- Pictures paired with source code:
....................
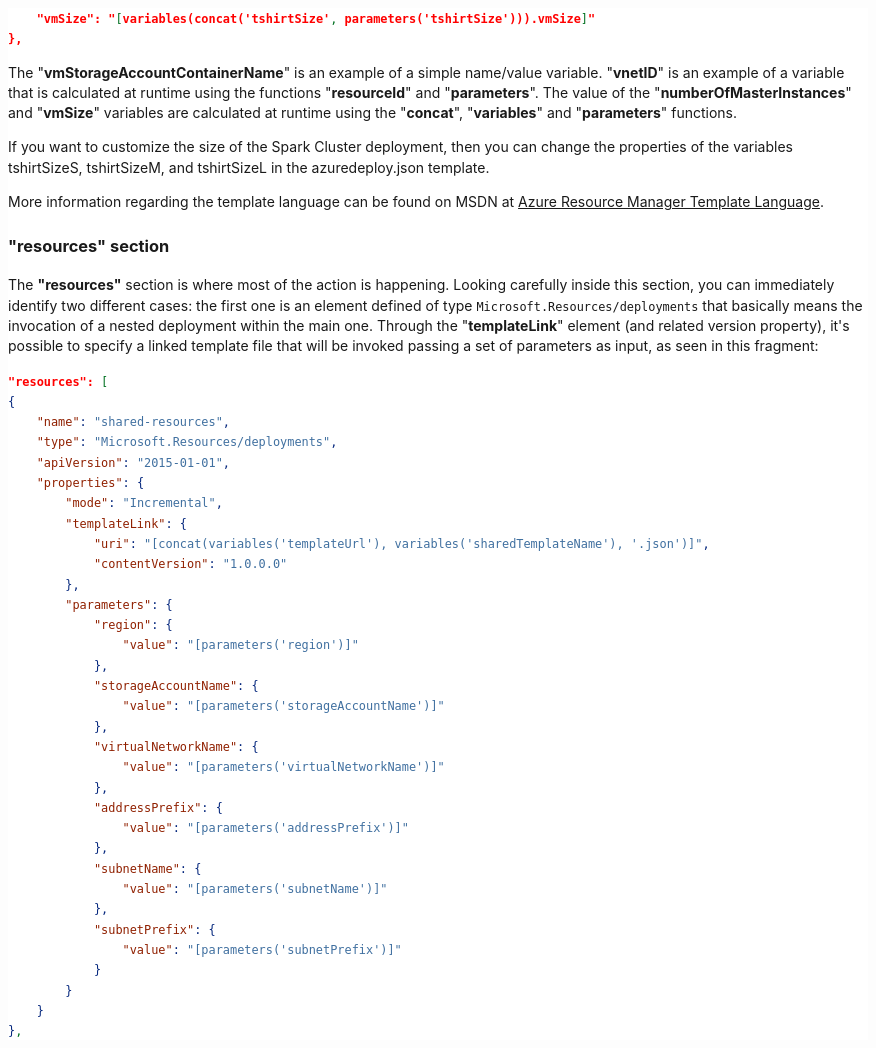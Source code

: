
```json
	"vmSize": "[variables(concat('tshirtSize', parameters('tshirtSize'))).vmSize]"
},
```

The "**vmStorageAccountContainerName**" is an example of a simple name/value variable.  "**vnetID**" is an example of a variable that is calculated at runtime using the functions "**resourceId**" and "**parameters**".  The value of the "**numberOfMasterInstances**" and "**vmSize**" variables are calculated at runtime using the "**concat**", "**variables**" and "**parameters**" functions.  

If you want to customize the size of the Spark Cluster deployment, then you can change the properties of the variables tshirtSizeS, tshirtSizeM, and tshirtSizeL in the azuredeploy.json template.  

More information regarding the template language can be found on MSDN at [Azure Resource Manager Template Language](https://msdn.microsoft.com/library/azure/dn835138.aspx).


### "resources" section

The **"resources"** section is where most of the action is happening. Looking carefully inside this section, you can immediately identify two different cases: the first one is an element defined of type `Microsoft.Resources/deployments` that basically means the invocation of a nested deployment within the main one. Through the "**templateLink**" element (and related version property), it's possible to specify a linked template file that will be invoked passing a set of parameters as input, as seen in this fragment:

```json
"resources": [
{
	"name": "shared-resources",
	"type": "Microsoft.Resources/deployments",
	"apiVersion": "2015-01-01",
	"properties": {
		"mode": "Incremental",
		"templateLink": {
			"uri": "[concat(variables('templateUrl'), variables('sharedTemplateName'), '.json')]",
			"contentVersion": "1.0.0.0"
		},
		"parameters": {
			"region": {
				"value": "[parameters('region')]"
			},
			"storageAccountName": {
				"value": "[parameters('storageAccountName')]"
			},
			"virtualNetworkName": {
				"value": "[parameters('virtualNetworkName')]"
			},
			"addressPrefix": {
				"value": "[parameters('addressPrefix')]"
			},
			"subnetName": {
				"value": "[parameters('subnetName')]"
			},
			"subnetPrefix": {
				"value": "[parameters('subnetPrefix')]"
			}
		}
	}
},
```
....................
Using the data above, copy each line that contains "properties".

- Answer space:
If you want to customize the size of the Spark Cluster deployment, then you can change the properties of the variables tshirtSizeS, tshirtSizeM, and tshirtSizeL in the azuredeploy.json template.  
	"properties": {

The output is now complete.